© JUNGE FREIHEIT Verlag GmbH & Co.  www.jungefreiheit.de    33/00 11. August 2000

 
Kolumne
Schuld anderer
von Klaus Motschmann

Zu den wesentlichen Erfahrungen menschlicher Daseinsgestaltung gehört das Erlebnis des Widerspruchs von Verheißung und Erfüllung, von Idee und Wirklichkeit. Es gibt nur zwei Möglichkeiten, den daraus resultierenden Spannungszustand zu überwinden, zumindest erträglich zu machen.

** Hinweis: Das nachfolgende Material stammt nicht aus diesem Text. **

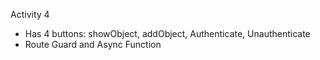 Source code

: Activity 4
- Has 4 buttons: showObject, addObject, Authenticate, Unauthenticate
- Route Guard and Async Function
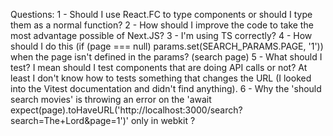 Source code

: Questions:
1 - Should I use React.FC<Props> to type components or should I type them as a normal function?
2 - How should I improve the code to take the most advantage possible of Next.JS?
3 - I'm using TS correctly?
4 - How should I do this (if (page === null) params.set(SEARCH_PARAMS.PAGE, '1')) when the page isn't defined in the params? (search page)
5 - What should I test? I mean should I test components that are doing API calls or not? At least I don't know how to tests something that changes the URL (I looked into the Vitest documentation and didn't find anything).
6 - Why the 'should search movies' is throwing an error on the 'await expect(page).toHaveURL('http://localhost:3000/search?search=The+Lord&page=1')' only in webkit ? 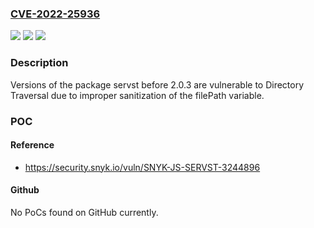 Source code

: ### [CVE-2022-25936](https://cve.mitre.org/cgi-bin/cvename.cgi?name=CVE-2022-25936)
![](https://img.shields.io/static/v1?label=Product&message=servst&color=blue)
![](https://img.shields.io/static/v1?label=Version&message=%3D%200%20&color=brighgreen)
![](https://img.shields.io/static/v1?label=Vulnerability&message=Directory%20Traversal&color=brighgreen)

### Description

Versions of the package servst before 2.0.3 are vulnerable to Directory Traversal due to improper sanitization of the filePath variable.

### POC

#### Reference
- https://security.snyk.io/vuln/SNYK-JS-SERVST-3244896

#### Github
No PoCs found on GitHub currently.


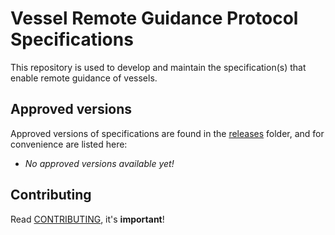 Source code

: # Vessel Remote Guidance Protocol Specifications

This repository is used to develop and maintain the specification(s) that enable remote guidance of vessels.


## Approved versions 

Approved versions of specifications are found in the [releases](./releases) folder, and for convenience are listed here:

- *No approved versions available yet!*

## Contributing

Read [CONTRIBUTING](./CONTRIBUTING.md), it's **important**!
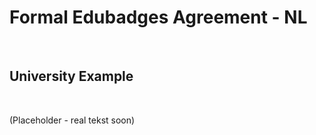 Formal Edubadges Agreement - NL
===============================

 

University Example
------------------

 

(Placeholder - real tekst soon)
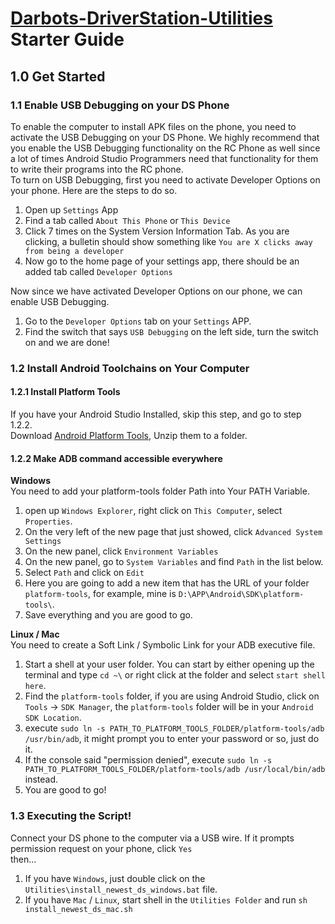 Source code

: # [Darbots-DriverStation-Utilities](https://github.com/DarlingtonProgramming/Darbots-DriverStation-Utilities) Starter Guide

## 1.0 Get Started

### 1.1 Enable USB Debugging on your DS Phone
To enable the computer to install APK files on the phone, you need to activate the USB Debugging on your DS Phone. We highly recommend that you enable the USB Debugging functionality on the RC Phone as well since a lot of times Android Studio Programmers need that functionality for them to write their programs into the RC phone.   
To turn on USB Debugging, first you need to activate Developer Options on your phone. Here are the steps to do so.   

1. Open up `Settings` App
2. Find a tab called `About This Phone` or `This Device`
3. Click 7 times on the System Version Information Tab. As you are clicking, a bulletin should show something like `You are X clicks away from being a developer`
4. Now go to the home page of your settings app, there should be an added tab called `Developer Options`

Now since we have activated Developer Options on our phone, we can enable USB Debugging.   

1. Go to the `Developer Options` tab on your `Settings` APP.
2. Find the switch that says `USB Debugging` on the left side, turn the switch on and we are done!

### 1.2 Install Android Toolchains on Your Computer

#### 1.2.1 Install Platform Tools 
If you have your Android Studio Installed, skip this step, and go to step 1.2.2.   
Download [Android Platform Tools](https://developer.android.com/studio/releases/platform-tools), Unzip them to a folder.   

#### 1.2.2 Make ADB command accessible everywhere

**Windows**   
You need to add your platform-tools folder Path into Your PATH Variable.   

1. open up `Windows Explorer`, right click on `This Computer`, select `Properties`.
2. On the very left of the new page that just showed, click `Advanced System Settings`
3. On the new panel, click `Environment Variables`
4. On the new panel, go to `System Variables` and find `Path` in the list below.
5. Select `Path` and click on `Edit`
6. Here you are going to add a new item that has the URL of your folder `platform-tools`, for example, mine is `D:\APP\Android\SDK\platform-tools\`.
7. Save everything and you are good to go.

**Linux / Mac**   
You need to create a Soft Link / Symbolic Link for your ADB executive file.   

1. Start a shell at your user folder. You can start by either opening up the terminal and type `cd ~\` or right click at the folder and select `start shell here`.
2. Find the `platform-tools` folder, if you are using Android Studio, click on `Tools` -> `SDK Manager`, the `platform-tools` folder will be in your `Android SDK Location`.
3. execute `sudo ln -s PATH_TO_PLATFORM_TOOLS_FOLDER/platform-tools/adb /usr/bin/adb`, it might prompt you to enter your password or so, just do it.
4. If the console said "permission denied", execute `sudo ln -s PATH_TO_PLATFORM_TOOLS_FOLDER/platform-tools/adb /usr/local/bin/adb` instead.
4. You are good to go!

### 1.3 Executing the Script!
Connect your DS phone to the computer via a USB wire. If it prompts permission request on your phone, click `Yes`   
then...   

1. If you have `Windows`, just double click on the `Utilities\install_newest_ds_windows.bat` file.   
2. If you have `Mac` / `Linux`, start shell in the `Utilities Folder` and run `sh install_newest_ds_mac.sh` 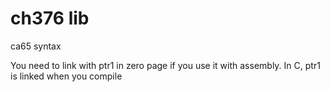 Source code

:# ch376 lib

ca65 syntax

You need to link with ptr1 in zero page if you use it with assembly. In C, ptr1 is linked when you compile

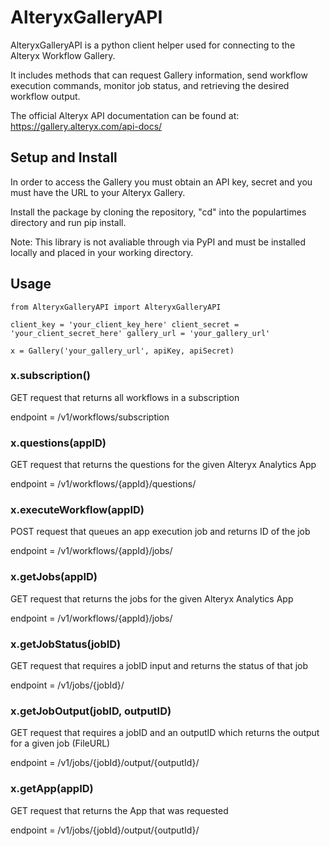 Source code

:  # AlteryxGalleryAPI

AlteryxGalleryAPI is a python client helper used for connecting to the Alteryx Workflow Gallery.

It includes methods that can request Gallery information, send workflow execution commands, monitor
job status, and retrieving the desired workflow output.

The official Alteryx API documentation can be found at: https://gallery.alteryx.com/api-docs/

 ## Setup and Install
In order to access the Gallery you must obtain an API key, secret and you must have the URL to your Alteryx Gallery.

Install the package by cloning the repository, "cd" into the populartimes directory and run pip install.

Note: This library is not avaliable through via PyPI and must be installed locally and placed in your working directory.

 ## Usage
`from AlteryxGalleryAPI import AlteryxGalleryAPI`

`client_key = 'your_client_key_here'
 client_secret = 'your_client_secret_here'
 gallery_url = 'your_gallery_url'`
 
 `x = Gallery('your_gallery_url', apiKey, apiSecret)`
 
### x.subscription()

 GET request that returns all workflows in a subscription
 
 endpoint = /v1/workflows/subscription
 
### x.questions(appID)
 GET request that returns the questions for the given Alteryx Analytics App
 
 endpoint = /v1/workflows/{appId}/questions/
 
### x.executeWorkflow(appID)
 POST request that queues an app execution job and returns ID of the job
 
 endpoint = /v1/workflows/{appId}/jobs/
 
### x.getJobs(appID)
 GET request that returns the jobs for the given Alteryx Analytics App
 
 endpoint = /v1/workflows/{appId}/jobs/
 
### x.getJobStatus(jobID)
 GET request that requires a jobID input and returns the status of that job
 
 endpoint = /v1/jobs/{jobId}/
 
### x.getJobOutput(jobID, outputID)
 GET request that requires a jobID and an outputID which returns the output for a given job (FileURL) 
 
 endpoint = /v1/jobs/{jobId}/output/{outputId}/
 
### x.getApp(appID) 
 GET request that returns the App that was requested
 
 endpoint = /v1/jobs/{jobId}/output/{outputId}/
 
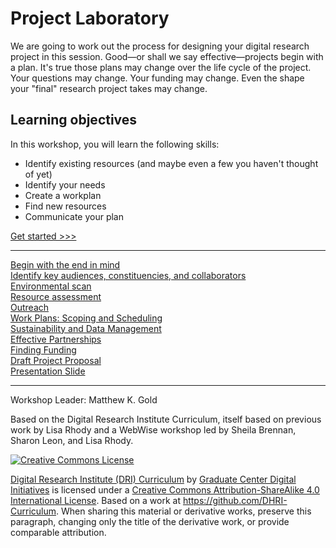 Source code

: # Project Laboratory

We are going to work out the process for designing your digital research project in this session. Good—or shall we say effective—projects begin with a plan. It's true those plans may change over the life cycle of the project. Your questions may change. Your funding may change. Even the shape your "final" research project takes may change. 


## Learning objectives

In this workshop, you will learn the following skills:
- Identify existing resources (and maybe even a few you haven't thought of yet)
- Identify your needs
- Create a workplan 
- Find new resources
- Communicate your plan

[Get started >>>](sections/01-ideas.md)

-----

[Begin with the end in mind](sections/01-ideas.md)  
[Identify key audiences, constituencies, and collaborators](sections/02-audience.md)  
[Environmental scan](sections/03-environment.md)  
[Resource assessment](sections/04-resources.md)  
[Outreach](sections/05-outreach.md)  
[Work Plans: Scoping and Scheduling](sections/06-workplan.md)  
[Sustainability and Data Management](sections/07-sustainability.md)  
[Effective Partnerships](sections/08-partnerships.md)  
[Finding Funding](sections/09-finding-funds.md)  
[Draft Project Proposal](sections/10-proposal.md)  
[Presentation Slide](sections/11-presentation.md)

-----

Workshop Leader: Matthew K. Gold

Based on the Digital Research Institute Curriculum, itself based on previous work by Lisa Rhody and a WebWise workshop led by Sheila Brennan, Sharon Leon, and Lisa Rhody.

[![Creative Commons License](https://i.creativecommons.org/l/by-sa/4.0/88x31.png)](http://creativecommons.org/licenses/by-sa/4.0/)

[Digital Research Institute (DRI) Curriculum](http://purl.org/dc/terms/) by [Graduate Center Digital Initiatives](https://gcdi.commons.gc.cuny.edu/) is licensed under a [Creative Commons Attribution-ShareAlike 4.0 International License](http://creativecommons.org/licenses/by-sa/4.0/). Based on a work at <https://github.com/DHRI-Curriculum>. When sharing this material or derivative works, preserve this paragraph, changing only the title of the derivative work, or provide comparable attribution.
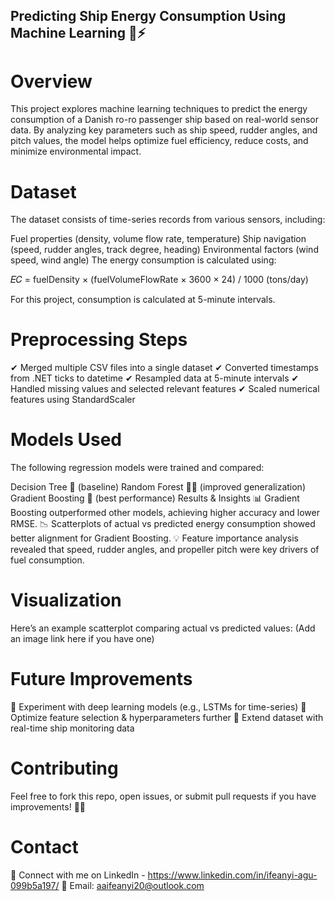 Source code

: ## Predicting Ship Energy Consumption Using Machine Learning 🚢⚡
# Overview
This project explores machine learning techniques to predict the energy consumption of a Danish ro-ro passenger ship based on real-world sensor data. By analyzing key parameters such as ship speed, rudder angles, and pitch values, the model helps optimize fuel efficiency, reduce costs, and minimize environmental impact.

# Dataset
The dataset consists of time-series records from various sensors, including:

Fuel properties (density, volume flow rate, temperature)
Ship navigation (speed, rudder angles, track degree, heading)
Environmental factors (wind speed, wind angle)
The energy consumption is calculated using:

𝐸𝐶 = fuelDensity × (fuelVolumeFlowRate × 3600 × 24) / 1000 (tons/day)

For this project, consumption is calculated at 5-minute intervals.

# Preprocessing Steps
✔ Merged multiple CSV files into a single dataset
✔ Converted timestamps from .NET ticks to datetime
✔ Resampled data at 5-minute intervals
✔ Handled missing values and selected relevant features
✔ Scaled numerical features using StandardScaler

# Models Used
The following regression models were trained and compared:

Decision Tree 🌳 (baseline)
Random Forest 🌲🌲 (improved generalization)
Gradient Boosting 🚀 (best performance)
Results & Insights
📊 Gradient Boosting outperformed other models, achieving higher accuracy and lower RMSE.
📉 Scatterplots of actual vs predicted energy consumption showed better alignment for Gradient Boosting.
💡 Feature importance analysis revealed that speed, rudder angles, and propeller pitch were key drivers of fuel consumption.

# Visualization
Here’s an example scatterplot comparing actual vs predicted values:
(Add an image link here if you have one)

# Future Improvements
🔹 Experiment with deep learning models (e.g., LSTMs for time-series)
🔹 Optimize feature selection & hyperparameters further
🔹 Extend dataset with real-time ship monitoring data

# Contributing
Feel free to fork this repo, open issues, or submit pull requests if you have improvements! 🚢💡

# Contact
🔗 Connect with me on LinkedIn - https://www.linkedin.com/in/ifeanyi-agu-099b5a197/
📧 Email: aaifeanyi20@outlook.com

Die einfachste liegt in dem Eingeständnis des eigenen Versagens aufgrund eigener Fehleinschätzungen gemäß der bewährten Grundregel: Bevor man mit dem Zeigefinger auf andere zeigt, sollte man daran denken, daß dann drei Finger auf einen selber zurückweisen. Es ist keine Schande, guten Glaubens und bester Absicht nach Lösungen gesucht zu haben, die es nicht bzw. noch nicht gibt. "In Irrtum verfallen, beschieden ist` s allen; im Irrtum verharren, ist Vorrecht der Narren" (Cicero). Wer möchte einem Arzt unverantwortliches Handeln vorwerfen, wenn er bei seinen krebskranken Patienten mit einer neuen Therapie Hoffnungen auf Genesung weckt, die sich nicht erfüllen? Unverantwortlich, ja kriminell handelt dieser Arzt jedoch dann, wenn er aus dieser Erfahrung keine Konsequenzen zieht, die Behandlung wider besseres Wissen mit noch härteren Dosen fortsetzt, um auf diese Weise um das Eingeständnis seines Irrtums herumzukommen.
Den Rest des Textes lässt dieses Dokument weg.